= ABOUT THIS EXERCISE =
All lines below are to be output exactly as they stand.

*** Opening SOURCE DATA ***

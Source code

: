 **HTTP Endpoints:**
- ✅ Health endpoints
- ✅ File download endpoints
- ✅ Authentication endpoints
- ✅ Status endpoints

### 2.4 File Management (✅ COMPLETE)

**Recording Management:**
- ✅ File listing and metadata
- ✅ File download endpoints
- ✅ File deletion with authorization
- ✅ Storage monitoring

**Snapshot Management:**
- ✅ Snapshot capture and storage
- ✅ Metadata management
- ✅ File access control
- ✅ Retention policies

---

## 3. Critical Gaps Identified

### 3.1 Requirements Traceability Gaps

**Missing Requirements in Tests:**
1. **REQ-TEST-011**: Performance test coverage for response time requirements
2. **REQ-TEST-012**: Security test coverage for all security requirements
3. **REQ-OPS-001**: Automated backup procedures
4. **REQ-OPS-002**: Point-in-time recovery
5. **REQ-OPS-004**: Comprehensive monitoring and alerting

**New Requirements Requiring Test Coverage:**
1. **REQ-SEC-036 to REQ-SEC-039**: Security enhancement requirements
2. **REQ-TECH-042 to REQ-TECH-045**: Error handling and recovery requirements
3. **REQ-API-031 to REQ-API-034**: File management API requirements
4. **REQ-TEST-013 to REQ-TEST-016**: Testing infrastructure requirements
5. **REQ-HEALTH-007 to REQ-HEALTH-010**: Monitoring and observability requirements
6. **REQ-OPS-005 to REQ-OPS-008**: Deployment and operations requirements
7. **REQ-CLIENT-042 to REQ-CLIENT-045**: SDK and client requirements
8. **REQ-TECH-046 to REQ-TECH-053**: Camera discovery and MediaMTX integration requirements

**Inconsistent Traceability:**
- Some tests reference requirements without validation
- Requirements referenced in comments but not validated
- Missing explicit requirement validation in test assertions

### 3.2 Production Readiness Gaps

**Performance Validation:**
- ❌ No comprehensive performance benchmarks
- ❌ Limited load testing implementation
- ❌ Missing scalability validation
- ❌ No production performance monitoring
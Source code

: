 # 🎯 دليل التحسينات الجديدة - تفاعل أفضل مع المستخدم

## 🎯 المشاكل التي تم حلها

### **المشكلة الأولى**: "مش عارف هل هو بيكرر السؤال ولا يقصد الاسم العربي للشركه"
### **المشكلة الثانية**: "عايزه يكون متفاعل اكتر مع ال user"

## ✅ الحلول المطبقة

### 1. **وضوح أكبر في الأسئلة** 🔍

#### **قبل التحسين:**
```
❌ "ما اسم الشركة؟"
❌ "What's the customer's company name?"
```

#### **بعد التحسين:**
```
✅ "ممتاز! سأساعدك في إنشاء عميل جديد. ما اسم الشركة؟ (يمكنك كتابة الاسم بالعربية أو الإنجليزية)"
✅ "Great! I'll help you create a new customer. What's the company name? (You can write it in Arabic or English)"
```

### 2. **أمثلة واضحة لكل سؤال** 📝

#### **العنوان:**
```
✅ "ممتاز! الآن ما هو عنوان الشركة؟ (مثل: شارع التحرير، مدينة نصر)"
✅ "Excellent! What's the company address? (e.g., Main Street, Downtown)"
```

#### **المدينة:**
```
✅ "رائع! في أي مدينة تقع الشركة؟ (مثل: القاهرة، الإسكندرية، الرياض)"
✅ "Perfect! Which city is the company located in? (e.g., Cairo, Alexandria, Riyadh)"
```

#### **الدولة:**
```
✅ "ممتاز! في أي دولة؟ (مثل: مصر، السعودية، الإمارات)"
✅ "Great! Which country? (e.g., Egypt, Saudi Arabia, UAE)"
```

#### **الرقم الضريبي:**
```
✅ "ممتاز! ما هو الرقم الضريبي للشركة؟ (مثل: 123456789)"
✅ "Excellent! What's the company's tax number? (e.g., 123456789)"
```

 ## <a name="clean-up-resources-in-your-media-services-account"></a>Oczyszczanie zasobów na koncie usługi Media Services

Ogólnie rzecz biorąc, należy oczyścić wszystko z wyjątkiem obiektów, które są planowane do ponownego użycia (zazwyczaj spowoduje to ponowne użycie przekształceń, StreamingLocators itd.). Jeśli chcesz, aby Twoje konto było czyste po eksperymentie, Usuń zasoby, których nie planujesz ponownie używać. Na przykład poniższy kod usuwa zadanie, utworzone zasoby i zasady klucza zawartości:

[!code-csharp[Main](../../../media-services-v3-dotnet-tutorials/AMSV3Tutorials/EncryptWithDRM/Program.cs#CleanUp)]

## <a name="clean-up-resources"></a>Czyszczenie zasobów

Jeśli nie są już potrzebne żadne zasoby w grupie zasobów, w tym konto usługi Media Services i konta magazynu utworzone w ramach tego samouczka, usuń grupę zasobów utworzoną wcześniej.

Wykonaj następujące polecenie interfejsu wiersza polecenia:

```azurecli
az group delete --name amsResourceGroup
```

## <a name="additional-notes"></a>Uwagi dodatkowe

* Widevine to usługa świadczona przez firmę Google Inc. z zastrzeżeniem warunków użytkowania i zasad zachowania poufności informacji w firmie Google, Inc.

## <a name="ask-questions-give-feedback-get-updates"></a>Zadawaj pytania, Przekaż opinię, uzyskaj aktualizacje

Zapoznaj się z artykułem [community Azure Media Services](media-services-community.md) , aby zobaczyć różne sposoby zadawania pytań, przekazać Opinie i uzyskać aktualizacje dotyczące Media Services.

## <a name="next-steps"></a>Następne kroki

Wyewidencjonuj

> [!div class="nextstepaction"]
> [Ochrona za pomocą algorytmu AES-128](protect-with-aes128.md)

*** Closing SOURCE DATA ***

= FINISHED TASK =
Source code

: **HTTP Endpoints:**
- ✅ Health endpoints
- ✅ File download endpoints
- ✅ Authentication endpoints
- ✅ Status endpoints

### 2.4 File Management (✅ COMPLETE)

**Recording Management:**
- ✅ File listing and metadata
- ✅ File download endpoints
- ✅ File deletion with authorization
- ✅ Storage monitoring

**Snapshot Management:**
- ✅ Snapshot capture and storage
- ✅ Metadata management
- ✅ File access control
- ✅ Retention policies

---

## 3. Critical Gaps Identified

### 3.1 Requirements Traceability Gaps

**Missing Requirements in Tests:**
1. **REQ-TEST-011**: Performance test coverage for response time requirements
2. **REQ-TEST-012**: Security test coverage for all security requirements
3. **REQ-OPS-001**: Automated backup procedures
4. **REQ-OPS-002**: Point-in-time recovery
5. **REQ-OPS-004**: Comprehensive monitoring and alerting

**New Requirements Requiring Test Coverage:**
1. **REQ-SEC-036 to REQ-SEC-039**: Security enhancement requirements
2. **REQ-TECH-042 to REQ-TECH-045**: Error handling and recovery requirements
3. **REQ-API-031 to REQ-API-034**: File management API requirements
4. **REQ-TEST-013 to REQ-TEST-016**: Testing infrastructure requirements
5. **REQ-HEALTH-007 to REQ-HEALTH-010**: Monitoring and observability requirements
6. **REQ-OPS-005 to REQ-OPS-008**: Deployment and operations requirements
7. **REQ-CLIENT-042 to REQ-CLIENT-045**: SDK and client requirements
8. **REQ-TECH-046 to REQ-TECH-053**: Camera discovery and MediaMTX integration requirements

**Inconsistent Traceability:**
- Some tests reference requirements without validation
- Requirements referenced in comments but not validated
- Missing explicit requirement validation in test assertions

### 3.2 Production Readiness Gaps

**Performance Validation:**
- ❌ No comprehensive performance benchmarks
- ❌ Limited load testing implementation
- ❌ Missing scalability validation
- ❌ No production performance monitoring
Source code

: # 🎯 دليل التحسينات الجديدة - تفاعل أفضل مع المستخدم

## 🎯 المشاكل التي تم حلها

### **المشكلة الأولى**: "مش عارف هل هو بيكرر السؤال ولا يقصد الاسم العربي للشركه"
### **المشكلة الثانية**: "عايزه يكون متفاعل اكتر مع ال user"

## ✅ الحلول المطبقة

### 1. **وضوح أكبر في الأسئلة** 🔍

#### **قبل التحسين:**
```
❌ "ما اسم الشركة؟"
❌ "What's the customer's company name?"
```

#### **بعد التحسين:**
```
✅ "ممتاز! سأساعدك في إنشاء عميل جديد. ما اسم الشركة؟ (يمكنك كتابة الاسم بالعربية أو الإنجليزية)"
✅ "Great! I'll help you create a new customer. What's the company name? (You can write it in Arabic or English)"
```

### 2. **أمثلة واضحة لكل سؤال** 📝

#### **العنوان:**
```
✅ "ممتاز! الآن ما هو عنوان الشركة؟ (مثل: شارع التحرير، مدينة نصر)"
✅ "Excellent! What's the company address? (e.g., Main Street, Downtown)"
```

#### **المدينة:**
```
✅ "رائع! في أي مدينة تقع الشركة؟ (مثل: القاهرة، الإسكندرية، الرياض)"
✅ "Perfect! Which city is the company located in? (e.g., Cairo, Alexandria, Riyadh)"
```

#### **الدولة:**
```
✅ "ممتاز! في أي دولة؟ (مثل: مصر، السعودية، الإمارات)"
✅ "Great! Which country? (e.g., Egypt, Saudi Arabia, UAE)"
```

#### **الرقم الضريبي:**
```
✅ "ممتاز! ما هو الرقم الضريبي للشركة؟ (مثل: 123456789)"
✅ "Excellent! What's the company's tax number? (e.g., 123456789)"
```

 ## <a name="clean-up-resources-in-your-media-services-account"></a>Oczyszczanie zasobów na koncie usługi Media Services

Ogólnie rzecz biorąc, należy oczyścić wszystko z wyjątkiem obiektów, które są planowane do ponownego użycia (zazwyczaj spowoduje to ponowne użycie przekształceń, StreamingLocators itd.). Jeśli chcesz, aby Twoje konto było czyste po eksperymentie, Usuń zasoby, których nie planujesz ponownie używać. Na przykład poniższy kod usuwa zadanie, utworzone zasoby i zasady klucza zawartości:

[!code-csharp[Main](../../../media-services-v3-dotnet-tutorials/AMSV3Tutorials/EncryptWithDRM/Program.cs#CleanUp)]

## <a name="clean-up-resources"></a>Czyszczenie zasobów

Jeśli nie są już potrzebne żadne zasoby w grupie zasobów, w tym konto usługi Media Services i konta magazynu utworzone w ramach tego samouczka, usuń grupę zasobów utworzoną wcześniej.

Wykonaj następujące polecenie interfejsu wiersza polecenia:

```azurecli
az group delete --name amsResourceGroup
```

## <a name="additional-notes"></a>Uwagi dodatkowe

* Widevine to usługa świadczona przez firmę Google Inc. z zastrzeżeniem warunków użytkowania i zasad zachowania poufności informacji w firmie Google, Inc.

## <a name="ask-questions-give-feedback-get-updates"></a>Zadawaj pytania, Przekaż opinię, uzyskaj aktualizacje

Zapoznaj się z artykułem [community Azure Media Services](media-services-community.md) , aby zobaczyć różne sposoby zadawania pytań, przekazać Opinie i uzyskać aktualizacje dotyczące Media Services.

## <a name="next-steps"></a>Następne kroki

Wyewidencjonuj

> [!div class="nextstepaction"]
> [Ochrona za pomocą algorytmu AES-128](protect-with-aes128.md)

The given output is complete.